Pero ayer, casualidades de la vida, volví a recordarte. Serían las cinco y pico de la tarde. Y fue por una rosa. Puede parecer contradictorio que te dedique un texto, pero ahora verás -veréis- por qué. Y lo reconfortada que me he sentido esta mañana pensando en el bien que me hiciste, que me servirá a partir de ahora para no caer en mi tendencia a subestimarme, tú que conseguiste que una "piltrafilla" pasara a ser la mismísima princesa Buttercup.

Lo que vino después confío en superarlo en un futuro próximo, e incluso sonreír al recordarlo... ; lo que vino antes fueron todas las explicaciones que me hiciste cuando hablábamos de literatura norteamericana y Whitman nos incitaba a coger las rosas mientras pudiéramos, a que aprovecháramos el momento ya que puede que después fuese demasiado tarde y estuvieran ya muertas; o la rosa de Shakespeare, a la que daba igual el nombre que pusiéramos, porque ¿dejaba acaso de oler bien por ello?. Me hiciste apreciar así el valor de las personas visto con otros ojos, y me sentí incluso bonita en las pocas ocasiones en las que me miraste, pero que fueron todas ellas. Luego, cómo no -y por eso me acordé de ti-, vino la rosa del Principito, la que tenías en tu firma y que valía tanto por el tiempo que le habíamos dedicado, tratándola siempre con delicadeza.

En ese segundo en que el amigo Pere me señaló las figuritas del aviador que adornaban su tele, me vino a la cabeza ese libro en edición bilingüe que compré por duplicado y te regalé en Morrazo, y de ahí a ser consciente de tu función en mi vida no necesité ni un pestañeo: el valor que me habías dado como persona para incluso yo verme con otros ojos y no dejar nunca que lo que pensaran los demás consiguiera hundirme. Tú veías sonrisa y ojos bonitos donde yo solamente veía acné y delgadez. Y aceptaste la estrechez de mis hombros y la longitud de mis piernas como si fueran lo más valioso. Tú, que podías tener a la chica que quisieras, me elegiste a mí, viste más allá de una barrera de carne y huesos, lo que nadie hasta la fecha había logrado ver. Y me sentía en paz en mis bajones cuando me reconfortabas con tus palabras a más de mil kilómetros de distancia. Puede que acabara de llorar, pero entonces me miraba al espejo y te daba la razón porque qué menos podía hacer por mí misma y en deferencia a tu paciencia.

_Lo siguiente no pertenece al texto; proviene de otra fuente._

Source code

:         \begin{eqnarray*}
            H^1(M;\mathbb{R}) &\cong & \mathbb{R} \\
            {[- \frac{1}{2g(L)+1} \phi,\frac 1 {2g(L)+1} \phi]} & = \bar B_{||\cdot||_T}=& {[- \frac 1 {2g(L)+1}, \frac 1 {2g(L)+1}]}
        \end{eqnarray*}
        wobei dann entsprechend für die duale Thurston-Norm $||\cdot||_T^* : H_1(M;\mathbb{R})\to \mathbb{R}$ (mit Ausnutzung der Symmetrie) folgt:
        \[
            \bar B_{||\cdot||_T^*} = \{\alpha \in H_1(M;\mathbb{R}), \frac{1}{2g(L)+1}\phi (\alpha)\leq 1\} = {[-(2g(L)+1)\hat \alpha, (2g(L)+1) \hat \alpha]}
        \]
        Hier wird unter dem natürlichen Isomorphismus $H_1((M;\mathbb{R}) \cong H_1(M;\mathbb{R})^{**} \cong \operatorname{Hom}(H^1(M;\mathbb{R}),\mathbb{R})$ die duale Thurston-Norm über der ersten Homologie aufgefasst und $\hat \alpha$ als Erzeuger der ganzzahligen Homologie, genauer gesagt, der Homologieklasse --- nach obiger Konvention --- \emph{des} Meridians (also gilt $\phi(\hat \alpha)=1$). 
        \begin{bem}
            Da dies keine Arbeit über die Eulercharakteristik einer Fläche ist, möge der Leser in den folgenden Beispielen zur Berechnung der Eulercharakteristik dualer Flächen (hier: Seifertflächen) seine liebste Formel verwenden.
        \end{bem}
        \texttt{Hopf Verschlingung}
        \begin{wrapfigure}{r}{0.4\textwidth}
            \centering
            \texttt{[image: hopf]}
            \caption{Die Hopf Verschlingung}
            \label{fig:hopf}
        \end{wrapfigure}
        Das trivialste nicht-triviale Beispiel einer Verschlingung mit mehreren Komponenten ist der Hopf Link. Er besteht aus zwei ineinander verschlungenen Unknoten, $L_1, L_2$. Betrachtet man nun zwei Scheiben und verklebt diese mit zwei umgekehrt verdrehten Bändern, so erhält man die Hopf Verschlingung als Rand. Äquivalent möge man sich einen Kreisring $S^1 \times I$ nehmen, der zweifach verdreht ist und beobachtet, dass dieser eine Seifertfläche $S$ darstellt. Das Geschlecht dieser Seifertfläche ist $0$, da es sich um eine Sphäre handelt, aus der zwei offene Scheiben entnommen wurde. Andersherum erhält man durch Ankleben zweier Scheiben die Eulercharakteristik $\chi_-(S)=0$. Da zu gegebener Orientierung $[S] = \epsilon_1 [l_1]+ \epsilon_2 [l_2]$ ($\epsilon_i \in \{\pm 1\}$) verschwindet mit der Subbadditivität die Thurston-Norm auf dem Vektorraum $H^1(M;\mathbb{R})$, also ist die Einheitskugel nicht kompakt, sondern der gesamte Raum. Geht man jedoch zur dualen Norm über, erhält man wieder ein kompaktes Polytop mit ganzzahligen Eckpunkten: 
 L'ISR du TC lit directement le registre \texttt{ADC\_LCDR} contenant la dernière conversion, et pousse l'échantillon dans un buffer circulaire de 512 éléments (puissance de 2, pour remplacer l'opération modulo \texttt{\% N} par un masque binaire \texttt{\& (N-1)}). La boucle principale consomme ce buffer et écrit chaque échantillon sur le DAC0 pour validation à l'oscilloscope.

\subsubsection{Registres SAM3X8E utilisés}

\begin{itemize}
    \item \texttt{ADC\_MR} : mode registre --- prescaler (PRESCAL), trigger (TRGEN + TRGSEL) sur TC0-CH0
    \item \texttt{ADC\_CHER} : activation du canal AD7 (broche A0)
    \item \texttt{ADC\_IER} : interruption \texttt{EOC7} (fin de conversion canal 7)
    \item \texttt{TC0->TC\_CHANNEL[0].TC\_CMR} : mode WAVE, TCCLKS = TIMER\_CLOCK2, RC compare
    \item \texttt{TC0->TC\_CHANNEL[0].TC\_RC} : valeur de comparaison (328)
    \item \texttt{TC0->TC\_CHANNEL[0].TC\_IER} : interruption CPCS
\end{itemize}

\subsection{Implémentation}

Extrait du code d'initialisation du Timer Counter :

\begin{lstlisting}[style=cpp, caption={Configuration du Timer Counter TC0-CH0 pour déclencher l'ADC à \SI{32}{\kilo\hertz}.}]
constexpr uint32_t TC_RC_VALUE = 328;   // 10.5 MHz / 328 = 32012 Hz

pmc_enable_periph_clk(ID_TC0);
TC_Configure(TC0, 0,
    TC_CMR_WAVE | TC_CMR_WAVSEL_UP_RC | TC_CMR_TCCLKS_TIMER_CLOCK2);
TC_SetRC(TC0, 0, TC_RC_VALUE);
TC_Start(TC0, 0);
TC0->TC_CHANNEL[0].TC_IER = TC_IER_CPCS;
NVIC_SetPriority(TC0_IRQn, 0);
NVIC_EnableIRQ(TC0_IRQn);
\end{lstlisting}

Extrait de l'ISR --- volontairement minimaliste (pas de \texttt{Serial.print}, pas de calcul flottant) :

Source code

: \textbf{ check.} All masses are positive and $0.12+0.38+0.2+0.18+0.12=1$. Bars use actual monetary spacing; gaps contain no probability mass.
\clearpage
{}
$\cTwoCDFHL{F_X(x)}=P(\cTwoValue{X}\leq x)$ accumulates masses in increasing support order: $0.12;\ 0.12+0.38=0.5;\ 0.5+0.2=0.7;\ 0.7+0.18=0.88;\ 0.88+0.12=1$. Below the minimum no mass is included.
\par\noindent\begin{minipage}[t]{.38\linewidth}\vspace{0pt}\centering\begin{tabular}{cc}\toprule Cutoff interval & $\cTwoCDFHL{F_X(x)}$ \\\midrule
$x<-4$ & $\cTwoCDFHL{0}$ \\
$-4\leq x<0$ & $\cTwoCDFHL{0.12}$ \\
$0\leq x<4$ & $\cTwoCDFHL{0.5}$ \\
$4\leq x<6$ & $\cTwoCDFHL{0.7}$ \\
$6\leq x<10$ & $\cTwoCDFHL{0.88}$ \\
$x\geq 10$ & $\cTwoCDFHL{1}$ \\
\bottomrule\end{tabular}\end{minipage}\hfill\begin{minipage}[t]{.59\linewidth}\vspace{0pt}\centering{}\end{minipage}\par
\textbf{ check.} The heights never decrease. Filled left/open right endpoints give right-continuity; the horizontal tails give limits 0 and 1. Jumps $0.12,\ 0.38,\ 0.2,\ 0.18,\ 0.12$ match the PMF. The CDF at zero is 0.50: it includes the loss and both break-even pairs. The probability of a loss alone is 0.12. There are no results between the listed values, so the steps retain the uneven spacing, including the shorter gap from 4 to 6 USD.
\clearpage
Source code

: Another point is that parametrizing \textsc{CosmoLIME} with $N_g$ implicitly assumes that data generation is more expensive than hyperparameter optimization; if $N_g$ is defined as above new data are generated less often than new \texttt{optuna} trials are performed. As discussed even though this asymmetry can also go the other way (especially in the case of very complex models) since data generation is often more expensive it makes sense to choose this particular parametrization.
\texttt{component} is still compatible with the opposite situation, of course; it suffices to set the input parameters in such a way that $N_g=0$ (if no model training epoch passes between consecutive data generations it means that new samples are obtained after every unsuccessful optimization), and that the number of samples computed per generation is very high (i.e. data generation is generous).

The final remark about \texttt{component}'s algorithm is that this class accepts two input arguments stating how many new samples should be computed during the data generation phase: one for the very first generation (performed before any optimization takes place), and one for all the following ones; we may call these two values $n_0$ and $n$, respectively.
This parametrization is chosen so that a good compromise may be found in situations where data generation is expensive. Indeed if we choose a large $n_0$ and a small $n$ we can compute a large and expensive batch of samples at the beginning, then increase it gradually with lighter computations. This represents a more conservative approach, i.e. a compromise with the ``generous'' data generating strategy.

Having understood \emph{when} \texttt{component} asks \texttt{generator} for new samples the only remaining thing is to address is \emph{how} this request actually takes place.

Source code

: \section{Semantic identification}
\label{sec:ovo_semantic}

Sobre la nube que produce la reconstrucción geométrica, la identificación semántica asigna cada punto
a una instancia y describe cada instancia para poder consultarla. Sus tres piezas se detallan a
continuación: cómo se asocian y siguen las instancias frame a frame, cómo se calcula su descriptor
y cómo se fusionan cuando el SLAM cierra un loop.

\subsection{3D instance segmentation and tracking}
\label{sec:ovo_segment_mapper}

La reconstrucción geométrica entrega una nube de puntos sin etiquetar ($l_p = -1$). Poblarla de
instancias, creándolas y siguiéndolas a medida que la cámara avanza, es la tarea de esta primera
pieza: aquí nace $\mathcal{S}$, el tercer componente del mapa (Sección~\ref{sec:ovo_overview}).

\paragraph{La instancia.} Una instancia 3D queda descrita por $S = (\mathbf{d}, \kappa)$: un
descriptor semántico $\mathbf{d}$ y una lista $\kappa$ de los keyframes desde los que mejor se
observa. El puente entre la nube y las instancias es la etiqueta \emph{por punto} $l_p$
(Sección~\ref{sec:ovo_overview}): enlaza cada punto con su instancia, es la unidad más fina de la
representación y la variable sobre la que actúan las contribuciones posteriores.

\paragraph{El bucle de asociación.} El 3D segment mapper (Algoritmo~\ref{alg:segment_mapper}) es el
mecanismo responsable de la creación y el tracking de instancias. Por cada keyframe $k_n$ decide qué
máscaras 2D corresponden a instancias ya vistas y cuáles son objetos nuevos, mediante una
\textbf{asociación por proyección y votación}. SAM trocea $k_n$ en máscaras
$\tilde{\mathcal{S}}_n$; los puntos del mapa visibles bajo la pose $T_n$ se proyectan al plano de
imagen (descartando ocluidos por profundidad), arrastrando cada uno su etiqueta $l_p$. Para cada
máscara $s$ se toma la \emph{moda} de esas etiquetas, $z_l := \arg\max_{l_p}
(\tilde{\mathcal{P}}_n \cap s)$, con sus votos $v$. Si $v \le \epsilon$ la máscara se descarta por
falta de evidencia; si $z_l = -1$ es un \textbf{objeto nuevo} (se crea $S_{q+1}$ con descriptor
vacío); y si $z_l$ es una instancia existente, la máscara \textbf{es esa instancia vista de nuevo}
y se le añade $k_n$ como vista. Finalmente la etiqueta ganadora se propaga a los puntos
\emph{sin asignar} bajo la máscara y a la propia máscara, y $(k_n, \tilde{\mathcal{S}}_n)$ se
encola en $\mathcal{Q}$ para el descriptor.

Hay pocos como tú, que, como escribió en forma de frase-mantra Sáint-Exupéry, consigan  ver con los ojos del corazón, porque lo esencial es invisible a los ojos.  Hay pocos, pero me quedo con que sí existen, como exististe tú, por ahí esparcidos, y esperando que nos encontremos. Una vez más, vuelvo a devolverte las gracias. Así todo tiene ya sentido.